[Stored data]
□ □ □ □ □ □ □

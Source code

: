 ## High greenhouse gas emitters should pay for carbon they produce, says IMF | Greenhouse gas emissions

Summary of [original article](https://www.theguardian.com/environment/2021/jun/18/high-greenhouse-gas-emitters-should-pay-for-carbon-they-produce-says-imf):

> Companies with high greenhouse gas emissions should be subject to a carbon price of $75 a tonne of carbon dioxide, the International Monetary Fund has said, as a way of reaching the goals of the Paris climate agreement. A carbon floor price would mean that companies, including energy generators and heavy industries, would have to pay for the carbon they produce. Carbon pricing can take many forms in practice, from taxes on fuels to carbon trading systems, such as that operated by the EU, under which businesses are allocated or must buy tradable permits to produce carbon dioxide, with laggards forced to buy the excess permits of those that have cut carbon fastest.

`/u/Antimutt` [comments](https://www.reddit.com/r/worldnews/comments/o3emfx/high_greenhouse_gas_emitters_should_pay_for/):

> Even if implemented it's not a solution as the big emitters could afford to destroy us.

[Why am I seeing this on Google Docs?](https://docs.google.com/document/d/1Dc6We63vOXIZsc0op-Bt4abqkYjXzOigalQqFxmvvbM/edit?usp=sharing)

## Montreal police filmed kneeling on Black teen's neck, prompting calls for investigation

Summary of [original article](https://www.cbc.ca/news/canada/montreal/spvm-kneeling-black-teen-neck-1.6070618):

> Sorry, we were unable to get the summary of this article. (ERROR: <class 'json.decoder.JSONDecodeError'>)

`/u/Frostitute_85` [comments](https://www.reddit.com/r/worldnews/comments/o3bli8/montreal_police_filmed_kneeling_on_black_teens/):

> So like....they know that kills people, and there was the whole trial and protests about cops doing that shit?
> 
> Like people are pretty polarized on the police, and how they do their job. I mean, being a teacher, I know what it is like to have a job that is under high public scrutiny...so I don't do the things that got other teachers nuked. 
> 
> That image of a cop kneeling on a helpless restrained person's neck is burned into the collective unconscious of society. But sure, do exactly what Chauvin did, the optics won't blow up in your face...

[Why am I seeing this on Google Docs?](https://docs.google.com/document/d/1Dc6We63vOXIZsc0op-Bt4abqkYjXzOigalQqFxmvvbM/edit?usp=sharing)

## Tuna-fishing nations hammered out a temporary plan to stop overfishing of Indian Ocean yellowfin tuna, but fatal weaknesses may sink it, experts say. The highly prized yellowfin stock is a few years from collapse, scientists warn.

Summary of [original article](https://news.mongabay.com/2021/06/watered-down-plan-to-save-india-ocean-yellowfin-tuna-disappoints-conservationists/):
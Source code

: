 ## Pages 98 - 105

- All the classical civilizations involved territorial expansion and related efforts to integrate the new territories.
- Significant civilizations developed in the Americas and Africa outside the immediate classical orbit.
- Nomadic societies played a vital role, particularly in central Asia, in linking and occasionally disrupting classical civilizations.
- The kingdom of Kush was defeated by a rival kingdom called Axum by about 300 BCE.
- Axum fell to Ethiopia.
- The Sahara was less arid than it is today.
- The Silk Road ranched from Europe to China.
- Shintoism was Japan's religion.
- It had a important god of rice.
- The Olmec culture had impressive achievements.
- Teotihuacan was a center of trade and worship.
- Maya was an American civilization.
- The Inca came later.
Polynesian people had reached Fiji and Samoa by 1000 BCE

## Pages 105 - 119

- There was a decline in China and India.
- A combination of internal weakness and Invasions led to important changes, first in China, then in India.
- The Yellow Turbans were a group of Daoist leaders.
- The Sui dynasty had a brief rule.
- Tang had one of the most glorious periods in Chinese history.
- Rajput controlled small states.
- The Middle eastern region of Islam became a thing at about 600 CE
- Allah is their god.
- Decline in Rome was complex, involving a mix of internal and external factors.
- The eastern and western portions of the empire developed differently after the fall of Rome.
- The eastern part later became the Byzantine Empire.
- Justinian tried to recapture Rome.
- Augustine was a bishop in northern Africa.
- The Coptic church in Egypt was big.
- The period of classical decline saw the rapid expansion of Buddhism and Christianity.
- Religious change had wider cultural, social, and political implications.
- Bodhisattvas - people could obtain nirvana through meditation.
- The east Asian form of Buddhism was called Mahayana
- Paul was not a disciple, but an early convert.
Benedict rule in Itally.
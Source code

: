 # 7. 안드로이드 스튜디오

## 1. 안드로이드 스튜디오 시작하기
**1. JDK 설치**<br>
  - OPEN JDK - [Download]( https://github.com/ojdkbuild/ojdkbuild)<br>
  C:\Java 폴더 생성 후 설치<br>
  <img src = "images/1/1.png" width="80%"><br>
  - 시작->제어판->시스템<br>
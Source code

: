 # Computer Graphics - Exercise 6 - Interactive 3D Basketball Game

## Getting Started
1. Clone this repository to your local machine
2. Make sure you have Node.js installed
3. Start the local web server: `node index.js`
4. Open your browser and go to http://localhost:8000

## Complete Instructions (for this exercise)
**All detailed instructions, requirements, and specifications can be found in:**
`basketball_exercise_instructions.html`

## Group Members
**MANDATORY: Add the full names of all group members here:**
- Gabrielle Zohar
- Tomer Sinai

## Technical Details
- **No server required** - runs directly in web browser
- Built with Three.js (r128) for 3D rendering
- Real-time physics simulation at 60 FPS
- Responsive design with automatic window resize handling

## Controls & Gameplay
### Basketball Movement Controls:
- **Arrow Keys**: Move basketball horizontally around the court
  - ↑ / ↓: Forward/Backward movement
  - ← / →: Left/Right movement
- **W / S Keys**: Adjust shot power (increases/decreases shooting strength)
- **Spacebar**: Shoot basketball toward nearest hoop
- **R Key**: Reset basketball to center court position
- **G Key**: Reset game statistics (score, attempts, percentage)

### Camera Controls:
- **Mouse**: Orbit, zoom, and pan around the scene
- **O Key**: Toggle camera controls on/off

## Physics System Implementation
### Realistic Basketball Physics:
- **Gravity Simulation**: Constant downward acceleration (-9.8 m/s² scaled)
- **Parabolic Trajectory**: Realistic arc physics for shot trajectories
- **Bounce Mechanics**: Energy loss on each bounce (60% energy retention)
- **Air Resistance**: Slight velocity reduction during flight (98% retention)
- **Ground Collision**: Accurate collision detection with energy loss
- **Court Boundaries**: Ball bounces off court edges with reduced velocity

□ □ □ □ □ □ □

The entries above hold a line with "- Rajput controlled small states." and a later line with "- Decline in". Write out exactly those lines and all lines between, nothing more.

- Rajput controlled small states.
- The Middle eastern region of Islam became a thing at about 600 CE
- Allah is their god.
- Decline in Rome was complex, involving a mix of internal and external factors.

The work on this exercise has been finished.